AWS Timestream time series database for IoT

  • October 7, 2020
  • Steve Rogerson

Amazon Web Services has introduced Timestream, a time series database for IoT and operational applications that can scale to process trillions of time series events per day up to 1000 times faster than relational databases, and at as low as a tenth the cost.

Timestream saves effort and expense by keeping recent data in-memory and moving historical data to a cost-optimised storage tier based on user-defined policies, while its query processing gives the ability to access and combine recent and historical data transparently across tiers with a single query, without needing to specify explicitly in the query whether the data reside in the in-memory or cost-optimised tier.

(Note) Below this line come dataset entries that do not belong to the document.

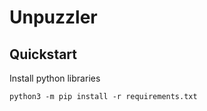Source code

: # Unpuzzler

## Quickstart

Install python libraries
    
    python3 -m pip install -r requirements.txt
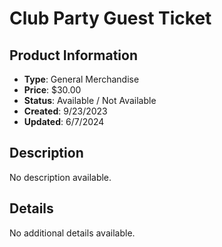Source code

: # Club Party Guest Ticket

## Product Information
- **Type**: General Merchandise
- **Price**: $30.00
- **Status**: Available / Not Available
- **Created**: 9/23/2023
- **Updated**: 6/7/2024

## Description
No description available.



## Details
No additional details available.
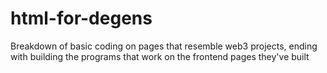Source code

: # html-for-degens
Breakdown of basic coding on pages that resemble web3 projects, ending with building the programs that work on the frontend pages they've built
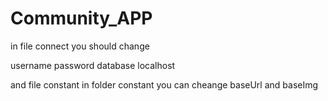 # Community_APP

in file connect you should change 

username 
password 
database 
localhost 

and file constant in folder constant 
you can cheange baseUrl and baseImg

Analytics features provide time series-specific functionality to help identify trends and patterns in data in near real time. Because it is serverless, it automatically scales up or down to adjust capacity based on load, without users needing to manage the underlying infrastructure. There are no upfront costs or commitments required to use Timestream, and users pay only for the data they write, store or query.

Today’s users want to build IoT, edge and operational applications that collect, synthesise and derive insights from enormous amounts of data that change over time, known as time series data. For example, manufacturers might want to track IoT sensor data that measure changes in equipment across a facility, online marketers might want to analyse clickstream data that capture how a user navigates a web site over time, and data centre operators might want to view data that measure changes in infrastructure performance metrics.

These time series data can be generated from multiple sources in extremely high volumes, need to be cost-effectively collected in near real time, and require efficient storage that helps organise and analyse the data.

To do this today, users can either use existing relational databases or self-managed time series databases. Neither of these options is attractive. Relational databases have rigid schemas that need to be predefined and are inflexible if new attributes of an application need to be tracked. For example, when new devices come online and start emitting time series data, rigid schemas mean that users either have to discard the new data or redesign their tables to support the new devices, which can be costly and time-consuming.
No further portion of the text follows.